Establishing relationship with Ex's New Girlfriend
Unless you have an explicit agreement in your parenting plan, he can have anyone he wants watch the kids during his parenting time. That's why a lot of people put this kind of language in their parenting plans (including me). Unfortunately, he does have the right to introduce his girlfriend to the kids on the day they meet, as well as have a parade of "serious girlfriends" if he wants to. The best thing now is to try to reach an agreement with him if you can. It sounds like he's willing to go along with you taking the right of first refusal, which is great. If you don't feel comfortable, you can continue to keep the kids when he's not free to be the caregiver during his time.
If I were you I would continue to let him know that I don't feel comfortable with how quickly he introduces the kids to his new love, even if it makes him uncomfortable. You don't have to fight about it, or try to force him to do it your way, but you can continue to be the voice that says it's best to be absolutely sure this is a long term relationship before introducing the kids. A few more girlfriends, and he might begin to see it your way, if you can calmly express your point of view to him. And of course, make it about the kids, never about you.
My agreement with my ex is that we get to meet anyone who will spend the night with the kids, before that happens. It doesn't give either of us the right to forbid them from spending the night, but it keeps a foot in the door so we are aware of who has night time access to our kids. This is a pretty simple and straightforward request, and it might be a good one for you to start with, with your ex. At least then you would get to feel the woman out yourself, instead of hearing about her from the kids.
Other than that, I think that if everyone is an adult, making the request to meet his girlfriend and get to know her, is not unreasonable at all. She is spending time with your small children, after all. I come from the perspective that having relationships come and go is not necessarily the end of the world for every kid. If you build up marriage as the end all of human relationships, then yes, it's going to be confusing and disappointing for them if their dad changes girlfriends twice a year. But if there is an extremely low level of drama, it could be as simple as, "she's doing other things now, so we don't really see her anymore". Not nearly as big of a deal. But I still think your perspective and concerns are very valid.

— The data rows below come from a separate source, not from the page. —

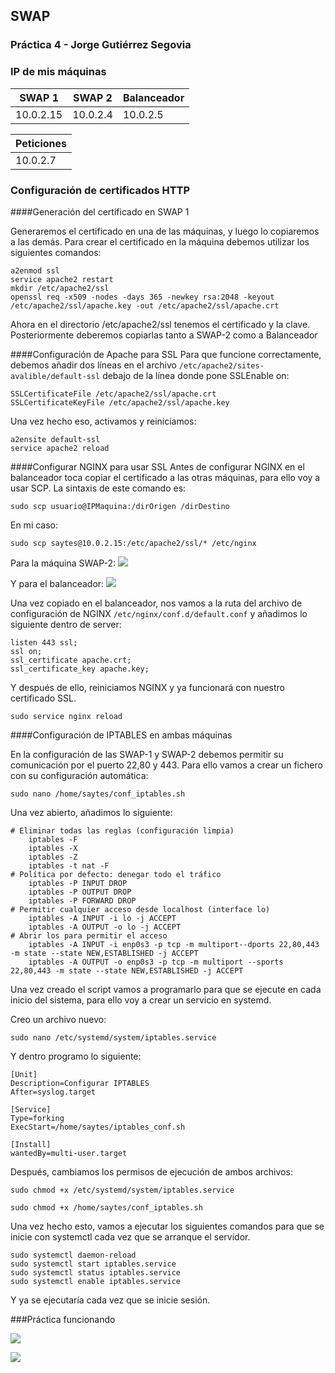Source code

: ## SWAP
### Práctica 4 - Jorge Gutiérrez Segovia

### IP de mis máquinas

| SWAP 1  	 | SWAP 2 	  | Balanceador |
| ---------- | ---------- | ----------  |
| 10.0.2.15  | 10.0.2.4   | 10.0.2.5	|

| Peticiones | 
| ---------- |
| 10.0.2.7   |

### Configuración de certificados HTTP
####Generación del certificado en SWAP 1

Generaremos el certificado en una de las máquinas, y luego lo copiaremos a las demás.
Para crear el certificado en la máquina debemos utilizar los siguientes comandos:

	a2enmod ssl
	service apache2 restart
	mkdir /etc/apache2/ssl
	openssl req -x509 -nodes -days 365 -newkey rsa:2048 -keyout /etc/apache2/ssl/apache.key -out /etc/apache2/ssl/apache.crt

Ahora en el directorio /etc/apache2/ssl tenemos el certificado y la clave. Posteriormente deberemos copiarlas tanto a SWAP-2 como a Balanceador

####Configuración de Apache para SSL
Para que funcione correctamente, debemos añadir dos líneas en el archivo `/etc/apache2/sites-avalible/default-ssl` debajo de la línea donde pone SSLEnable on:
	
	SSLCertificateFile /etc/apache2/ssl/apache.crt
	SSLCertificateKeyFile /etc/apache2/ssl/apache.key

Una vez hecho eso, activamos y reiniciamos:
	
	a2ensite default-ssl
	service apache2 reload

####Configurar NGINX para usar SSL
Antes de configurar NGINX en el balanceador toca copiar el certificado a las otras máquinas, para ello voy a usar SCP. La sintaxis de este comando es:

`sudo scp usuario@IPMaquina:/dirOrigen /dirDestino`

En mi caso:

`sudo scp saytes@10.0.2.15:/etc/apache2/ssl/* /etc/nginx`

Para la máquina SWAP-2:
![](./Captura1.PNG)

Y para el balanceador:
![](./Captura2.PNG)

Una vez copiado en el balanceador, nos vamos a la ruta del archivo de configuración de NGINX `/etc/nginx/conf.d/default.conf` y añadimos lo siguiente dentro de server:

	listen 443 ssl;
	ssl on;
	ssl_certificate apache.crt;
	ssl_certificate_key apache.key;

Y después de ello, reiniciamos NGINX y ya funcionará con nuestro certificado SSL.

`sudo service nginx reload`

####Configuración de IPTABLES en ambas máquinas


En la configuración de las SWAP-1 y SWAP-2 debemos permitir su comunicación por el puerto 22,80 y 443.
Para ello vamos a crear un fichero con su configuración automática:

`sudo nano /home/saytes/conf_iptables.sh`

Una vez abierto, añadimos lo siguiente:
	
	# Eliminar todas las reglas (configuración limpia)
		iptables -F
		iptables -X
		iptables -Z
		iptables -t nat -F
	# Política por defecto: denegar todo el tráfico
		iptables -P INPUT DROP
		iptables -P OUTPUT DROP
		iptables -P FORWARD DROP
	# Permitir cualquier acceso desde localhost (interface lo)
		iptables -A INPUT -i lo -j ACCEPT
		iptables -A OUTPUT -o lo -j ACCEPT
	# Abrir los para permitir el acceso
		iptables -A INPUT -i enp0s3 -p tcp -m multiport--dports 22,80,443 -m state --state NEW,ESTABLISHED -j ACCEPT
		iptables -A OUTPUT -o enp0s3 -p tcp -m multiport --sports 22,80,443 -m state --state NEW,ESTABLISHED -j ACCEPT

Una vez creado el script vamos a programarlo para que se ejecute en cada inicio del sistema, para ello voy a crear un servicio en systemd.

Creo un archivo nuevo:

`sudo nano /etc/systemd/system/iptables.service`

Y dentro programo lo siguiente:

	[Unit]
	Description=Configurar IPTABLES
	After=syslog.target
	
	[Service]
	Type=forking
	ExecStart=/home/saytes/iptables_conf.sh
	
	[Install]
	wantedBy=multi-user.target

Después, cambiamos los permisos de ejecución de ambos archivos:
	
	sudo chmod +x /etc/systemd/system/iptables.service
	
	sudo chmod +x /home/saytes/conf_iptables.sh

Una vez hecho esto, vamos a ejecutar los siguientes comandos para que se inicie con systemctl cada vez que se arranque el servidor.

	sudo systemctl daemon-reload
	sudo systemctl start iptables.service
	sudo systemctl status iptables.service
	sudo systemctl enable iptables.service

Y ya se ejecutaría cada vez que se inicie sesión.

###Práctica funcionando

![](./Captura3.PNG)

![](./Captura4.PNG)



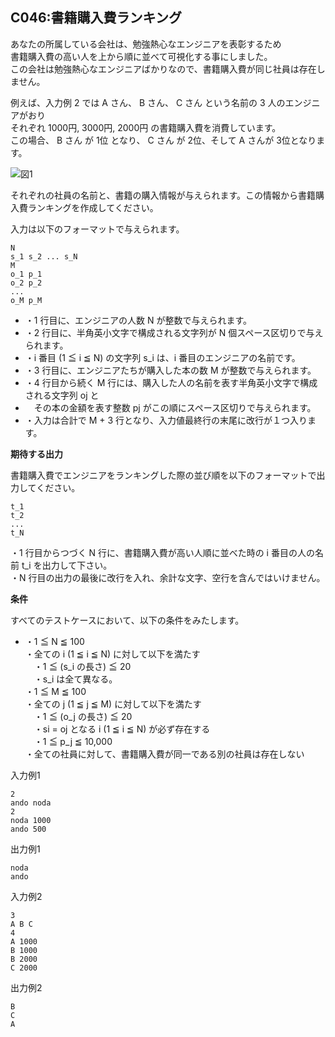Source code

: C046:書籍購入費ランキング
---------------


あなたの所属している会社は、勉強熱心なエンジニアを表彰するため  
書籍購入費の高い人を上から順に並べて可視化する事にしました。  
この会社は勉強熱心なエンジニアばかりなので、書籍購入費が同じ社員は存在しません。

例えば、入力例 2 では A さん、 B さん、 C さん という名前の 3 人のエンジニアがおり  
それぞれ 1000円, 3000円, 2000円 の書籍購入費を消費しています。  
この場合、 B さん が 1位 となり、 C さん が 2位、そして A さんが 3位となります。

![図1](/image/c046_img.png)

それぞれの社員の名前と、書籍の購入情報が与えられます。この情報から書籍購入費ランキングを作成してください。


入力は以下のフォーマットで与えられます。

    N
    s_1 s_2 ... s_N
    M
    o_1 p_1
    o_2 p_2
    ...
    o_M p_M

*   ・1 行目に、エンジニアの人数 N が整数で与えられます。
*   ・2 行目に、半角英小文字で構成される文字列が N 個スペース区切りで与えられます。
*   ・i 番目 (1 ≦ i ≦ N) の文字列 s\_i は、i 番目のエンジニアの名前です。
*   ・3 行目に、エンジニアたちが購入した本の数 M が整数で与えられます。
*   ・4 行目から続く M 行には、購入した人の名前を表す半角英小文字で構成される文字列 oj と
*   　その本の金額を表す整数 pj がこの順にスペース区切りで与えられます。
*   ・入力は合計で M + 3 行となり、入力値最終行の末尾に改行が１つ入ります。

  

**期待する出力**

書籍購入費でエンジニアをランキングした際の並び順を以下のフォーマットで出力してください。

    t_1
    t_2
    ...
    t_N

・1 行目からつづく N 行に、書籍購入費が高い人順に並べた時の i 番目の人の名前 t\_i を出力して下さい。  
・N 行目の出力の最後に改行を入れ、余計な文字、空行を含んではいけません。

**条件**

すべてのテストケースにおいて、以下の条件をみたします。

*   ・1 ≦ N ≦ 100  
    ・全ての i (1 ≦ i ≦ N) に対して以下を満たす  
    　・1 ≦ (s\_i の長さ) ≦ 20  
    　・s\_i は全て異なる。  
    ・1 ≦ M ≦ 100  
    ・全ての j (1 ≦ j ≦ M) に対して以下を満たす  
    　・1 ≦ (o\_j の長さ) ≦ 20  
    　・si = oj となる i (1 ≦ i ≦ N) が必ず存在する  
    　・1 ≦ p\_j ≦ 10,000  
    ・全ての社員に対して、書籍購入費が同一である別の社員は存在しない

入力例1

    2
    ando noda
    2
    noda 1000
    ando 500
    

出力例1

    noda
    ando
    

入力例2

    3
    A B C
    4
    A 1000
    B 1000
    B 2000
    C 2000
    

出力例2

    B
    C
    A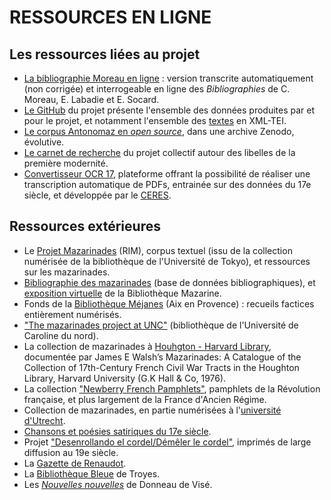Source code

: # RESSOURCES EN LIGNE

## Les ressources liées au projet

* [La bibliographie Moreau en ligne](https://antonomaz.huma-num.fr/tools/Biblio_Moreau.html) : version transcrite automatiquement (non corrigée) et interrogeable en ligne des *Bibliographies* de C. Moreau, E. Labadie et E. Socard.
* [Le GitHub](https://github.com/Antonomaz) du projet présente l'ensemble des données produites par et pour le projet, et notamment l'ensemble des [textes](https://github.com/Antonomaz/corpus) en XML-TEI.
* [Le corpus Antonomaz en *open source*](https://doi.org/10.5281/zenodo.7443183), dans une archive Zenodo, évolutive.
* [Le carnet de recherche](https://cahier.hypotheses.org/antonomaz) du projet collectif autour des libelles de la première modernité.
* [Convertisseur OCR 17](https://ceres.huma-num.fr/ocr/), plateforme offrant la possibilité de réaliser une transcription automatique de PDFs, entrainée sur des données du 17e siècle, et développée par le [CERES](https://ceres.sorbonne-universite.fr/).

## Ressources extérieures 

* Le [Projet Mazarinades](http://mazarinades.org) (RIM), corpus textuel (issu de la collection numérisée de la bibliothèque de l'Université de Tokyo), et ressources sur les mazarinades.  
* [Bibliographie des mazarinades](https://mazarinades.bibliotheque-mazarine.fr) (base de données bibliographiques), et [exposition virtuelle](https://mazarinum.bibliotheque-mazarine.fr/expositions-virtuelles/item/17780-mazarinades-1648-1653-la-fronde-les-mots-les-presses?offset=) 
de la Bibliothèque Mazarine.
* Fonds de la [Bibliothèque Méjanes](https://odyssee.univ-amu.fr/items/show/338#?c=0&m=0&s=0&cv=0) (Aix en Provence) : recueils factices entièrement numérisés.
* ["The mazarinades project at UNC"](https://scalar.usc.edu/works/the-mazarinades-project-at-unc/index) (bibliothèque de l'Université de Caroline du nord). 
* La collection de mazarinades à [Houhgton - Harvard Library](https://library.harvard.edu/collections/mazarinades), documentée par James E Walsh’s Mazarinades: A Catalogue of the Collection of 17th-Century French Civil War Tracts in the Houghton Library, Harvard University (G.K Hall & Co, 1976).
* La collection ["Newberry French Pamphlets"](https://archive.org/details/newberryfrenchpamphlets?tab=collection), pamphlets de la Révolution française, et plus largement de la France d'Ancien Régime.
* Collection de mazarinades, en partie numérisées à l'[université d'Utrecht](https://objects.library.uu.nl/reader/index.php?obj=1874-362745&lan=en#page//11/37/98/1137982617693477766839687527466063178.jpg/mode/1up).
* [Chansons et poésies satiriques du 17e siècle](https://satires17.univ-st-etienne.fr).
* Projet ["Desenrollando el cordel/Démêler le cordel"](https://desenrollandoelcordel.unige.ch/inicio.html), imprimés de large diffusion au 19e siècle. 
* La [Gazette de Renaudot](https://www.unicaen.fr/gazette/index.php).
* La [Bibliothèque Bleue](https://artflsrv03.uchicago.edu/philologic4/bibbleue) de Troyes.
* Les [*Nouvelles nouvelles*](http://nouvellesnouvelles.yale.edu/index.php) de Donneau de Visé.
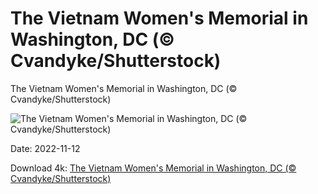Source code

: # The Vietnam Women's Memorial in Washington, DC (© Cvandyke/Shutterstock)

The Vietnam Women's Memorial in Washington, DC (© Cvandyke/Shutterstock)

![The Vietnam Women's Memorial in Washington, DC (© Cvandyke/Shutterstock)](https://bing.com/th?id=OHR.WomensMemorialMall_EN-US1199151625_UHD.jpg&w=1024&h=576)

Date: 2022-11-12

Download 4k: [The Vietnam Women's Memorial in Washington, DC (© Cvandyke/Shutterstock)](https://bing.com/th?id=OHR.WomensMemorialMall_EN-US1199151625_UHD.jpg)

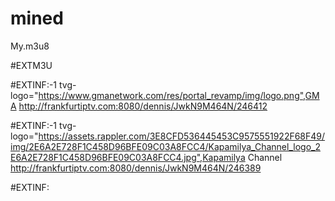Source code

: # mined
My.m3u8

#EXTM3U

#EXTINF:-1 tvg-logo="https://www.gmanetwork.com/res/portal_revamp/img/logo.png",GMA
http://frankfurtiptv.com:8080/dennis/JwkN9M464N/246412

#EXTINF:-1 tvg-logo="https://assets.rappler.com/3E8CFD536445453C9575551922F68F49/img/2E6A2E728F1C458D96BFE09C03A8FCC4/Kapamilya_Channel_logo_2E6A2E728F1C458D96BFE09C03A8FCC4.jpg",Kapamilya Channel
http://frankfurtiptv.com:8080/dennis/JwkN9M464N/246389

#EXTINF:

I don't think your feelings are unreasonable at all, but I think it is an aspect of co-parenting that may be the first of many places that you have to learn to live with disagreement. Like the previous response said, you no longer have complete control over who your kids get introduced to, who they spend time with, and what their role is in your child's life when they are with dad. Maybe if you start from a point of accepting his right to introduce his kids to other people, have other people watch them, etc, you can think of what you need to agree to to make it most comfortable for you and, more importantly, the kids.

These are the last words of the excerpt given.